Сначала она слышала один голос Метивье, потом голос отца, потом оба голоса заговорили вместе, дверь распахнулась и на пороге показалась испуганная, красивая фигура Метивье с его черным хохлом, и фигура князя в колпаке и халате с изуродованным бешенством лицом и опущенными зрачками глаз.
– Не понимаешь? – кричал князь, – а я понимаю! Французский шпион, Бонапартов раб, шпион, вон из моего дома – вон, я говорю, – и он захлопнул дверь.
Метивье пожимая плечами подошел к mademoiselle Bourienne, прибежавшей на крик из соседней комнаты.
– Князь не совсем здоров, – la bile et le transport au cerveau. Tranquillisez vous, je repasserai demain, [желчь и прилив к мозгу. Успокойтесь, я завтра зайду,] – сказал Метивье и, приложив палец к губам, поспешно вышел.
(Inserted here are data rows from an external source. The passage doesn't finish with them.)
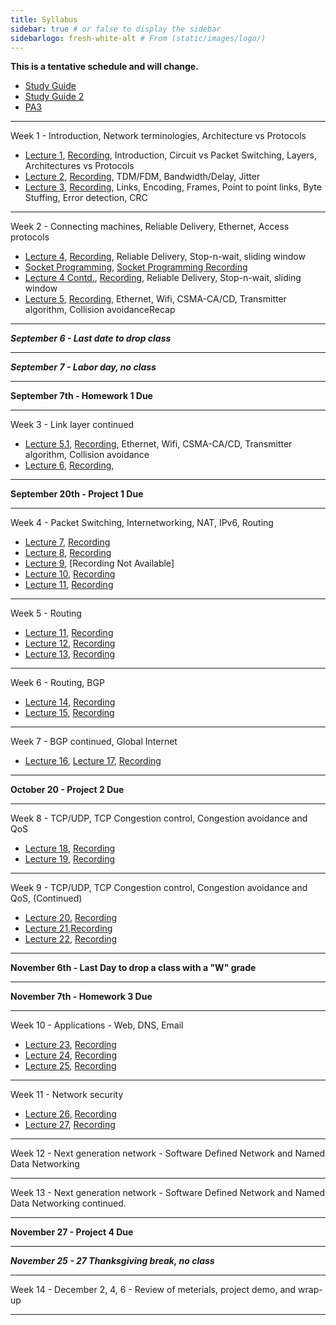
 ```yaml
---
title: Syllabus
sidebar: true # or false to display the sidebar
sidebarlogo: fresh-white-alt # From (static/images/logo/)
---
```



**This is a tentative schedule and will change.**

* [Study Guide](/csc4200/homeworks/study-guide.pdf)
* [Study Guide 2](/csc4200/homeworks/study-guide-2.pdf)
* [PA3](/csc4200/homeworks/PA3.mp4)
------------------------------------------
Week 1 - Introduction, Network terminologies, Architecture vs Protocols
* [Lecture  1](/csc4200/lecture_slides/lecture1.pdf), [Recording](/csc4200/recordings/august-26.mp4), Introduction, Circuit vs Packet Switching, Layers, Architectures vs Protocols
* [Lecture  2](/csc4200/lecture_slides/lecture2.pdf), [Recording](/csc4200/recordings/august-28.mp4), TDM/FDM, Bandwidth/Delay, Jitter 
* [Lecture  3](/csc4200/lecture_slides/lecture3.pdf), [Recording](/csc4200/recordings/august-31.mp4), Links, Encoding, Frames, Point to point links, Byte Stuffing, Error detection, CRC
<!-- * [Lecture  3](/csc4200/lecture_slides/lecture3.pdf) -->

------------------------------------------

Week 2 - Connecting machines, Reliable Delivery, Ethernet, Access protocols 
* [Lecture  4](/csc4200/lecture_slides/lecture4.pdf), [Recording](/csc4200/recordings/sept-02.mp4), Reliable Delivery, Stop-n-wait, sliding window
* [Socket Programming](/csc4200/lecture_slides/sockets.pdf), [Socket Programming Recording](/csc4200/recordings/socket.mp4)
* [Lecture  4 Contd.](/csc4200/lecture_slides/lecture4.pdf), [Recording](/csc4200/recordings/sept-09.mp4), Reliable Delivery, Stop-n-wait, sliding window
* [Lecture 5](/csc4200/lecture_slides/lecture5.pdf), [Recording](/csc4200/recordings/sept-11.mp4), Ethernet, Wifi, CSMA-CA/CD, Transmitter algorithm, Collision avoidanceRecap

<!-- * [Lecture 6](/csc4200/lecture_slides/lecture6.pdf) -->

------------------------------------------


***September 6 - Last date to drop class***

------------------------------------------

***September 7 - Labor day, no class***

------------------------------------------

**September 7th - Homework 1 Due**


------------------------------------------

Week 3 - Link layer continued
* [Lecture 5.1](/csc4200/lecture_slides/lecture5.pdf), [Recording](/csc4200/recordings/sept-14.mp4), Ethernet, Wifi, CSMA-CA/CD, Transmitter algorithm, Collision avoidance
* [Lecture 6](/csc4200/lecture_slides/lecture6.pdf), [Recording](/csc4200/recordings/sept-16.mp4), 

------------------------------------------

**September 20th - Project 1 Due**

------------------------------------------

Week 4 - Packet Switching, Internetworking, NAT, IPv6, Routing 


* [Lecture 7](/csc4200/lecture_slides/lecture7.pdf), [Recording](/csc4200/recordings/sept-18.mp4)
* [Lecture 8](/csc4200/lecture_slides/lecture9.pdf), [Recording](/csc4200/recordings/sept-21.mp4)
* [Lecture 9](/csc4200/lecture_slides/lecture10.pdf), [Recording Not Available]
* [Lecture 10](/csc4200/lecture_slides/lecture10.pdf), [Recording](/csc4200/recordings/sept-25.mp4)
* [Lecture 11](/csc4200/lecture_slides/lecture11.pdf), [Recording](/csc4200/recordings/oct-2.mp4)

------------------------------------------

Week 5 - Routing 
* [Lecture 11](/csc4200/lecture_slides/lecture12.pdf), [Recording](/csc4200/recordings/oct-07.mp4)
* [Lecture 12](/csc4200/lecture_slides/lecture13.pdf), [Recording](/csc4200/recordings/oct-09.mp4)
* [Lecture 13](/csc4200/lecture_slides/lecture15.pdf), [Recording](/csc4200/recordings/oct-14.mp4)

<!-- * [Lecture 14](/csc4200/lecture_slides/lecture14.pdf) -->

------------------------------------------

Week 6 - Routing, BGP 
* [Lecture 14](/csc4200/lecture_slides/lecture16.pdf), [Recording](/csc4200/recordings/oct-14.mp4)
* [Lecture 15](/csc4200/lecture_slides/lecture17.pdf), [Recording](/csc4200/recordings/oct-16.mp4)
<!-- * [Lecture 14](/csc4200/lecture_slides/lecture14.pdf) -->
<!-- * [Lecture 15](/csc4200/lecture_slides/lecture15.pdf) -->

------------------------------------------

Week 7 - BGP continued, Global Internet 
* [Lecture 16](/csc4200/lecture_slides/lecture18.pdf), [Lecture 17](/csc4200/lecture_slides/lecture19.pdf), [Recording](/csc4200/recordings/oct-19.mp4)
<!-- * [Lecture 16](/csc4200/lecture_slides/lecture16.pdf) -->

------------------------------------------

**October 20 - Project 2 Due**

------------------------------------------

Week 8 - TCP/UDP, TCP Congestion control, Congestion avoidance and QoS 
* [Lecture 18](/csc4200/lecture_slides/lecture20.pdf), [Recording](/csc4200/recordings/oct-21.mp4)
* [Lecture 19](/csc4200/lecture_slides/lecture21.pdf), [Recording](/csc4200/recordings/oct-23.mp4)
<!-- * [Lecture 18](/csc4200/lecture_slides/lecture18.pdf) --> 
<!-- * [Lecture 19](/csc4200/lecture_slides/lecture19.pdf) -->
<!-- * [Lecture 20](/csc4200/lecture_slides/lecture20.pdf) -->

------------------------------------------ 

Week 9 - TCP/UDP, TCP Congestion control, Congestion avoidance and QoS, (Continued)

* [Lecture 20](/csc4200/lecture_slides/lecture22.pdf), [Recording](/csc4200/recordings/oct-26.mp4)
* [Lecture 21](/csc4200/lecture_slides/lecture23.pdf),[Recording](/csc4200/recordings/oct-28.mp4)
* [Lecture 22](/csc4200/lecture_slides/lecture24.pdf), [Recording](/csc4200/recordings/nov-02.mp4)
<!-- * [Lecture 21](/csc4200/lecture_slides/lecture21.pdf) -->
<!-- * [Lecture 22](/csc4200/lecture_slides/lecture22.pdf) -->
<!-- * [Lecture 23](/csc4200/lecture_slides/lecture23.pdf) -->
<!-- * [Lecture 24](/csc4200/lecture_slides/lecture24.pdf) -->


------------------------------------------

**November 6th - Last Day to drop a class with a "W" grade**

------------------------------------------

**November 7th - Homework 3 Due**

------------------------------------------

Week 10 - Applications - Web, DNS, Email 
* [Lecture 23](/csc4200/lecture_slides/lecture25.pdf), [Recording](/csc4200/recordings/nov-04.mp4)
* [Lecture 24](/csc4200/lecture_slides/lecture26.pdf), [Recording](/csc4200/recordings/nov-06.mp4)
* [Lecture 25](/csc4200/lecture_slides/lecture27.pdf), [Recording](/csc4200/recordings/nov-11.mp4)
<!-- * [Lecture 26](/csc4200/lecture_slides/lecture26.pdf) -->

------------------------------------------

Week 11 - Network security 
* [Lecture 26](/csc4200/lecture_slides/lecture28.pdf), [Recording](/csc4200/recordings/nov-13.mp4)
* [Lecture 27](/csc4200/lecture_slides/lecture28.pdf), [Recording](/csc4200/recordings/nov-16.mp4)

<!-- * [Lecture 27](/csc4200/lecture_slides/lecture27.pdf) -->

------------------------------------------

Week 12 - Next generation network - Software Defined Network and Named Data Networking

------------------------------------------

Week 13 - Next generation network - Software Defined Network and Named Data Networking continued.


------------------------------------------

**November 27 - Project 4 Due**

------------------------------------------

***November 25 - 27 Thanksgiving break, no class***

------------------------------------------

Week 14 - December 2, 4, 6 - Review of meterials, project demo, and wrap-up

------------------------------------------


















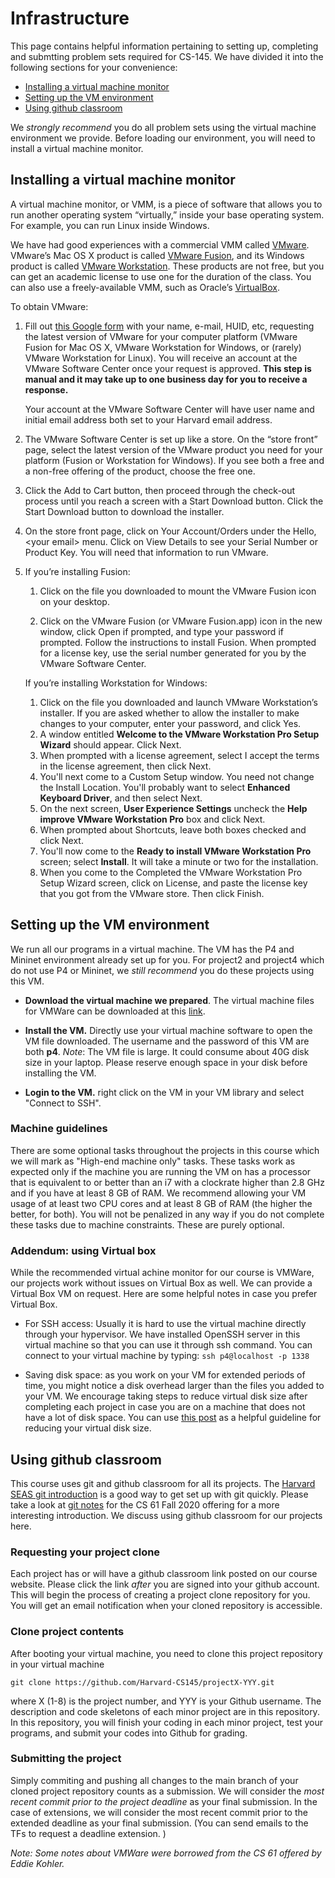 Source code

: # Infrastructure
This page contains helpful information pertaining to setting up, completing and submtting problem sets required for CS-145. We have divided it into the following sections for your convenience:

- [Installing a virtual machine monitor](#install-a-virtual-machine-monitor)
- [Setting up the VM environment](#setting-up-the-vm-environment)
- [Using github classroom](#using-github-classroom)

We *strongly recommend* you do all problem sets using the virtual machine environment we provide. Before loading our environment, you will need to install a virtual machine monitor.

## Installing a virtual machine monitor

<p>A virtual machine monitor, or VMM, is a piece of software that allows you to
run another operating system “virtually,” inside your base operating system.
For example, you can run Linux inside Windows.</p>

<p>We have had good experiences with a commercial VMM called <a href="https://www.vmware.com/">VMware</a>. VMware’s
Mac OS X product is called <a href="https://www.vmware.com/products/fusion.html">VMware Fusion</a>, and its Windows product is
called <a href="https://www.vmware.com/products/workstation-player.html">VMware Workstation</a>. These products are not free, but you can get an
academic license to use one for the duration of the class. You can also use a
freely-available VMM, such as Oracle’s <a href="https://www.virtualbox.org/">VirtualBox</a>.</p>

<p>To obtain VMware:</p>

<ol>
<li><p>Fill out <a href="https://goo.gl/F3z8Sb">this Google form</a> with your name, e-mail,
HUID, etc, requesting the latest version of VMware for your computer
platform (VMware Fusion for Mac OS X, VMware Workstation for Windows, or
(rarely) VMware Workstation for Linux). You will receive an account at the
VMware Software Center once your request is approved. <strong>This step is manual
and it may take up to one business day for you to receive a response.</strong></p>

<p>Your account at the VMware Software Center will have user name and initial
email address both set to your Harvard email address.</p></li>

<li><p>The VMware Software Center is set up like a store. On the “store front”
page, select the latest version of the VMware product you need for your
platform (Fusion or Workstation for Windows). If you see both a free and a
non-free offering of the product, choose the free one.</p></li>

<li><p>Click the Add to Cart button, then proceed through the check-out process
until you reach a screen with a Start Download button. Click the Start
Download button to download the installer.</p></li>

<li><p>On the store front page, click on Your Account/Orders under the Hello,
&lt;your email&gt; menu. Click on View Details to see your Serial Number or
Product Key. You will need that information to run VMware.</p></li>

<li><p>If you’re installing Fusion:</p>

<ol>
<li><p>Click on the file you downloaded to mount the VMware Fusion icon on
your desktop.</p></li>

<li><p>Click on the VMware Fusion (or VMware Fusion.app) icon in the new
window, click Open if prompted, and type your password if prompted.
Follow the instructions to install Fusion. When prompted for a license
key, use the serial number generated for you by the VMware Software
Center.</p></li>
</ol>

<p>If you’re installing Workstation for Windows:</p>

<ol>
<li>Click on the file you downloaded and launch VMware Workstation’s
installer. If you are asked whether to allow the installer to make
changes to your computer, enter your password, and click Yes.</li>
<li>A window entitled <strong>Welcome to the VMware Workstation Pro Setup
Wizard</strong> should appear. Click Next.</li>
<li>When prompted with a license agreement, select I accept the terms in
the license agreement, then click Next.</li>
<li>You'll next come to a Custom Setup window. You need not change the
Install Location. You'll probably want to select <strong>Enhanced Keyboard
Driver</strong>, and then select Next.</li>
<li>On the next screen, <strong>User Experience Settings</strong> uncheck the <strong>Help
improve VMware Workstation Pro</strong> box and click Next.</li>
<li>When prompted about Shortcuts, leave both boxes checked and click
Next.</li>
<li>You'll now come to the <strong>Ready to install VMware Workstation Pro</strong>
screen; select <strong>Install</strong>. It will take a minute or two for the
installation.</li>
<li>When you come to the Completed the VMware Workstation Pro Setup
Wizard screen, click on License, and paste the license key that you
got from the VMware store. Then click Finish.</li>
</ol></li>
</ol>


## Setting up the VM environment

We run all our programs in a virtual machine. The VM has the P4 and Mininet environment already set up for you. For project2 and project4 which do not use P4 or Mininet, we *still recommend* you do these projects using this VM. 

- **Download the virtual machine we prepared**. The virtual machine files for VMWare can be downloaded at this [link](https://drive.google.com/file/d/1xhWsiz8qtd_DCvzDLDRegE1nQfxsXW4t/view?usp=sharing).

- **Install the VM.** Directly use your virtual machine software to open the VM file downloaded. The username and the password of this VM are both **p4**.
  *Note*: The VM file is large. It could consume about 40G disk size in your laptop. Please reserve enough space in your disk before installing the VM.
 
- **Login to the VM.** right click on the VM in your VM library and select "Connect to SSH".

### Machine guidelines
There are some optional tasks throughout the projects in this course which we will mark as "High-end machine only" tasks. These tasks work as expected only if the machine you are running the VM on has a processor that is equivalent to or better than an i7 with a clockrate higher than 2.8 GHz and if you have at least 8 GB of RAM. We recommend allowing your VM usage of at least two CPU cores and at least 8 GB of RAM (the higher the better, for both). You will not be penalized in any way if you do not complete these tasks due to machine constraints. These are purely optional.

### Addendum: using Virtual box
While the recommended virtual achine monitor for our course is VMWare, our projects work without issues on Virtual Box as well. We can provide a Virtual Box VM on request. Here are some helpful notes in case you prefer Virtual Box.

- For SSH access: Usually it is hard to use the virtual machine directly through your hypervisor. We have installed OpenSSH server in this virtual machine so that you can use it through ssh command. You can connect to your virtual machine by typing:  `ssh p4@localhost -p 1338`

- Saving disk space: as you work on your VM for extended periods of time, you might notice a disk overhead larger than the files you added to your VM. We encourage taking steps to reduce virtual disk size after completing each project in case you are on a machine that does not have a lot of disk space. You can use [this post](https://superuser.com/a/529183) as a helpful guideline for reducing your virtual disk size.

## Using github classroom

This course uses git and github classroom for all its projects. The [Harvard SEAS git introduction](https://wiki.harvard.edu/confluence/display/USERDOCS/Introduction+To+GIT) is a good way to get set up with git quickly. Please take a look at [git notes](http://cs61.seas.harvard.edu/site/ref/git) for the CS 61 Fall 2020 offering for a more interesting introduction. We discuss using github classroom for our projects here.

### Requesting your project clone
Each project has or will have a github classroom link posted on our course website. Please click the link *after* you are signed into your github account. This will begin the process of creating a project clone repository for you. You will get an email notification when your cloned repository is accessible.

### Clone project contents

After booting your virtual machine, you need to clone this project repository in your virtual machine

```
git clone https://github.com/Harvard-CS145/projectX-YYY.git
```

where X (1-8) is the project number, and YYY is your Github username. The description and code skeletons of each minor project are in this repository. In this repository, you will finish your coding in each minor project, test your programs, and submit your codes into Github for grading.

### Submitting the project
Simply commiting and pushing all changes to the main branch of your cloned project repository counts as a submission. We will consider the *most recent commit prior to the project deadline* as your final submission. In the case of extensions, we will consider the most recent commit prior to the extended deadline as your final submission. (You can send emails to the TFs to request a deadline extension. )

<p><i>Note: Some notes about VMWare were borrowed from the CS 61 offered by Eddie Kohler.</i></p>
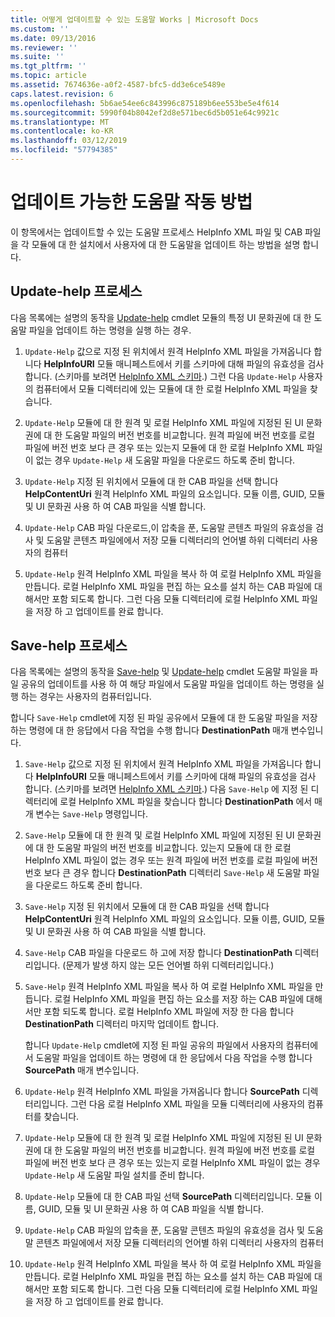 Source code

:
 ```yaml
---
title: 어떻게 업데이트할 수 있는 도움말 Works | Microsoft Docs
ms.custom: ''
ms.date: 09/13/2016
ms.reviewer: ''
ms.suite: ''
ms.tgt_pltfrm: ''
ms.topic: article
ms.assetid: 7674636e-a0f2-4587-bfc5-dd3e6ce5489e
caps.latest.revision: 6
ms.openlocfilehash: 5b6ae54ee6c843996c875189b6ee553be5e4f614
ms.sourcegitcommit: 5990f04b8042ef2d8e571bec6d5b051e64c9921c
ms.translationtype: MT
ms.contentlocale: ko-KR
ms.lasthandoff: 03/12/2019
ms.locfileid: "57794385"
---
```

# <a name="how-updatable-help-works"></a>업데이트 가능한 도움말 작동 방법

이 항목에서는 업데이트할 수 있는 도움말 프로세스 HelpInfo XML 파일 및 CAB 파일을 각 모듈에 대 한 설치에서 사용자에 대 한 도움말을 업데이트 하는 방법을 설명 합니다.

## <a name="the-update-help-process"></a>Update-help 프로세스

다음 목록에는 설명의 동작을 [Update-help](/powershell/module/Microsoft.PowerShell.Core/Update-Help) cmdlet 모듈의 특정 UI 문화권에 대 한 도움말 파일을 업데이트 하는 명령을 실행 하는 경우.

1. `Update-Help` 값으로 지정 된 위치에서 원격 HelpInfo XML 파일을 가져옵니다 합니다 **HelpInfoURI** 모듈 매니페스트에서 키를 스키마에 대해 파일의 유효성을 검사 합니다. (스키마를 보려면 [HelpInfo XML 스키마](./helpinfo-xml-schema.md).) 그런 다음 `Update-Help` 사용자의 컴퓨터에서 모듈 디렉터리에 있는 모듈에 대 한 로컬 HelpInfo XML 파일을 찾습니다.

2. `Update-Help` 모듈에 대 한 원격 및 로컬 HelpInfo XML 파일에 지정된 된 UI 문화권에 대 한 도움말 파일의 버전 번호를 비교합니다. 원격 파일에 버전 번호를 로컬 파일에 버전 번호 보다 큰 경우 또는 있는지 모듈에 대 한 로컬 HelpInfo XML 파일이 없는 경우 `Update-Help` 새 도움말 파일을 다운로드 하도록 준비 합니다.

3. `Update-Help` 지정 된 위치에서 모듈에 대 한 CAB 파일을 선택 합니다 **HelpContentUri** 원격 HelpInfo XML 파일의 요소입니다. 모듈 이름, GUID, 모듈 및 UI 문화권 사용 하 여 CAB 파일을 식별 합니다.

4. `Update-Help` CAB 파일 다운로드,이 압축을 푼, 도움말 콘텐츠 파일의 유효성을 검사 및 도움말 콘텐츠 파일에에서 저장 모듈 디렉터리의 언어별 하위 디렉터리 사용자의 컴퓨터

5. `Update-Help` 원격 HelpInfo XML 파일을 복사 하 여 로컬 HelpInfo XML 파일을 만듭니다. 로컬 HelpInfo XML 파일을 편집 하는 요소를 설치 하는 CAB 파일에 대해서만 포함 되도록 합니다. 그런 다음 모듈 디렉터리에 로컬 HelpInfo XML 파일을 저장 하 고 업데이트를 완료 합니다.

## <a name="the-save-help-process"></a>Save-help 프로세스

다음 목록에는 설명의 동작을 [Save-help](/powershell/module/Microsoft.PowerShell.Core/Save-Help) 및 [Update-help](/powershell/module/Microsoft.PowerShell.Core/Update-Help) cmdlet 도움말 파일을 파일 공유의 업데이트를 사용 하 여 해당 파일에서 도움말 파일을 업데이트 하는 명령을 실행 하는 경우는 사용자의 컴퓨터입니다.

합니다 `Save-Help` cmdlet에 지정 된 파일 공유에서 모듈에 대 한 도움말 파일을 저장 하는 명령에 대 한 응답에서 다음 작업을 수행 합니다 **DestinationPath** 매개 변수입니다.

1. `Save-Help` 값으로 지정 된 위치에서 원격 HelpInfo XML 파일을 가져옵니다 합니다 **HelpInfoURI** 모듈 매니페스트에서 키를 스키마에 대해 파일의 유효성을 검사 합니다. (스키마를 보려면 [HelpInfo XML 스키마](./helpinfo-xml-schema.md).) 다음 `Save-Help` 에 지정 된 디렉터리에 로컬 HelpInfo XML 파일을 찾습니다 합니다 **DestinationPath** 에서 매개 변수는 `Save-Help` 명령입니다.

2. `Save-Help` 모듈에 대 한 원격 및 로컬 HelpInfo XML 파일에 지정된 된 UI 문화권에 대 한 도움말 파일의 버전 번호를 비교합니다. 있는지 모듈에 대 한 로컬 HelpInfo XML 파일이 없는 경우 또는 원격 파일에 버전 번호를 로컬 파일에 버전 번호 보다 큰 경우 합니다 **DestinationPath** 디렉터리 `Save-Help` 새 도움말 파일을 다운로드 하도록 준비 합니다.

3. `Save-Help` 지정 된 위치에서 모듈에 대 한 CAB 파일을 선택 합니다 **HelpContentUri** 원격 HelpInfo XML 파일의 요소입니다. 모듈 이름, GUID, 모듈 및 UI 문화권 사용 하 여 CAB 파일을 식별 합니다.

4. `Save-Help` CAB 파일을 다운로드 하 고에 저장 합니다 **DestinationPath** 디렉터리입니다. (문제가 발생 하지 않는 모든 언어별 하위 디렉터리입니다.)

5. `Save-Help` 원격 HelpInfo XML 파일을 복사 하 여 로컬 HelpInfo XML 파일을 만듭니다. 로컬 HelpInfo XML 파일을 편집 하는 요소를 저장 하는 CAB 파일에 대해서만 포함 되도록 합니다. 로컬 HelpInfo XML 파일에 저장 한 다음 합니다 **DestinationPath** 디렉터리 마지막 업데이트 합니다.

   합니다 `Update-Help` cmdlet에 지정 된 파일 공유의 파일에서 사용자의 컴퓨터에서 도움말 파일을 업데이트 하는 명령에 대 한 응답에서 다음 작업을 수행 합니다 **SourcePath** 매개 변수입니다.

1. `Update-Help` 원격 HelpInfo XML 파일을 가져옵니다 합니다 **SourcePath** 디렉터리입니다. 그런 다음 로컬 HelpInfo XML 파일을 모듈 디렉터리에 사용자의 컴퓨터를 찾습니다.

2. `Update-Help` 모듈에 대 한 원격 및 로컬 HelpInfo XML 파일에 지정된 된 UI 문화권에 대 한 도움말 파일의 버전 번호를 비교합니다. 원격 파일에 버전 번호를 로컬 파일에 버전 번호 보다 큰 경우 또는 있는지 로컬 HelpInfo XML 파일이 없는 경우 `Update-Help` 새 도움말 파일 설치를 준비 합니다.

3. `Update-Help` 모듈에 대 한 CAB 파일 선택 **SourcePath** 디렉터리입니다. 모듈 이름, GUID, 모듈 및 UI 문화권 사용 하 여 CAB 파일을 식별 합니다.

4. `Update-Help` CAB 파일의 압축을 푼, 도움말 콘텐츠 파일의 유효성을 검사 및 도움말 콘텐츠 파일에에서 저장 모듈 디렉터리의 언어별 하위 디렉터리 사용자의 컴퓨터

5. `Update-Help` 원격 HelpInfo XML 파일을 복사 하 여 로컬 HelpInfo XML 파일을 만듭니다. 로컬 HelpInfo XML 파일을 편집 하는 요소를 설치 하는 CAB 파일에 대해서만 포함 되도록 합니다. 그런 다음 모듈 디렉터리에 로컬 HelpInfo XML 파일을 저장 하 고 업데이트를 완료 합니다. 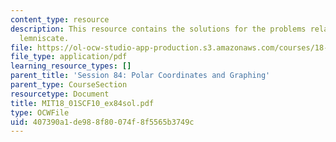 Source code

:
 ```yaml
---
content_type: resource
description: This resource contains the solutions for the problems related to the
  lemniscate.
file: https://ol-ocw-studio-app-production.s3.amazonaws.com/courses/18-01sc-single-variable-calculus-fall-2010/407390a1de988f80074f8f5565b3749c_MIT18_01SCF10_ex84sol.pdf
file_type: application/pdf
learning_resource_types: []
parent_title: 'Session 84: Polar Coordinates and Graphing'
parent_type: CourseSection
resourcetype: Document
title: MIT18_01SCF10_ex84sol.pdf
type: OCWFile
uid: 407390a1-de98-8f80-074f-8f5565b3749c
---
```

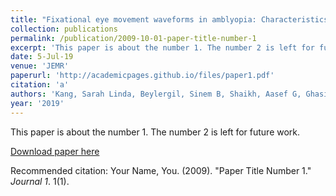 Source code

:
 ```yaml
---
title: "Fixational eye movement waveforms in amblyopia: Characteristics of fast and slow eye movements"
collection: publications
permalink: /publication/2009-10-01-paper-title-number-1
excerpt: 'This paper is about the number 1. The number 2 is left for future work.'
date: 5-Jul-19
venue: 'JEMR'
paperurl: 'http://academicpages.github.io/files/paper1.pdf'
citation: 'a'
authors: 'Kang, Sarah Linda, Beylergil, Sinem B, Shaikh, Aasef G, Ghasia, Fatema F'
year: '2019'
---
```

This paper is about the number 1. The number 2 is left for future work.

[Download paper here](http://academicpages.github.io/files/paper1.pdf)

Recommended citation: Your Name, You. (2009). "Paper Title Number 1." <i>Journal 1</i>. 1(1).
За дверью слышались шаги в туфлях и крики: «Шпионы, изменники, везде изменники! В своем доме нет минуты покоя!»
После отъезда Метивье старый князь позвал к себе дочь и вся сила его гнева обрушилась на нее. Она была виновата в том, что к нему пустили шпиона. .Ведь он сказал, ей сказал, чтобы она составила список, и тех, кого не было в списке, чтобы не пускали. Зачем же пустили этого мерзавца! Она была причиной всего. С ней он не мог иметь ни минуты покоя, не мог умереть спокойно, говорил он.
– Нет, матушка, разойтись, разойтись, это вы знайте, знайте! Я теперь больше не могу, – сказал он и вышел из комнаты. И как будто боясь, чтобы она не сумела как нибудь утешиться, он вернулся к ней и, стараясь принять спокойный вид, прибавил: – И не думайте, чтобы я это сказал вам в минуту сердца, а я спокоен, и я обдумал это; и это будет – разойтись, поищите себе места!… – Но он не выдержал и с тем озлоблением, которое может быть только у человека, который любит, он, видимо сам страдая, затряс кулаками и прокричал ей:
– И хоть бы какой нибудь дурак взял ее замуж! – Он хлопнул дверью, позвал к себе m lle Bourienne и затих в кабинете.
В два часа съехались избранные шесть персон к обеду. Гости – известный граф Ростопчин, князь Лопухин с своим племянником, генерал Чатров, старый, боевой товарищ князя, и из молодых Пьер и Борис Друбецкой – ждали его в гостиной.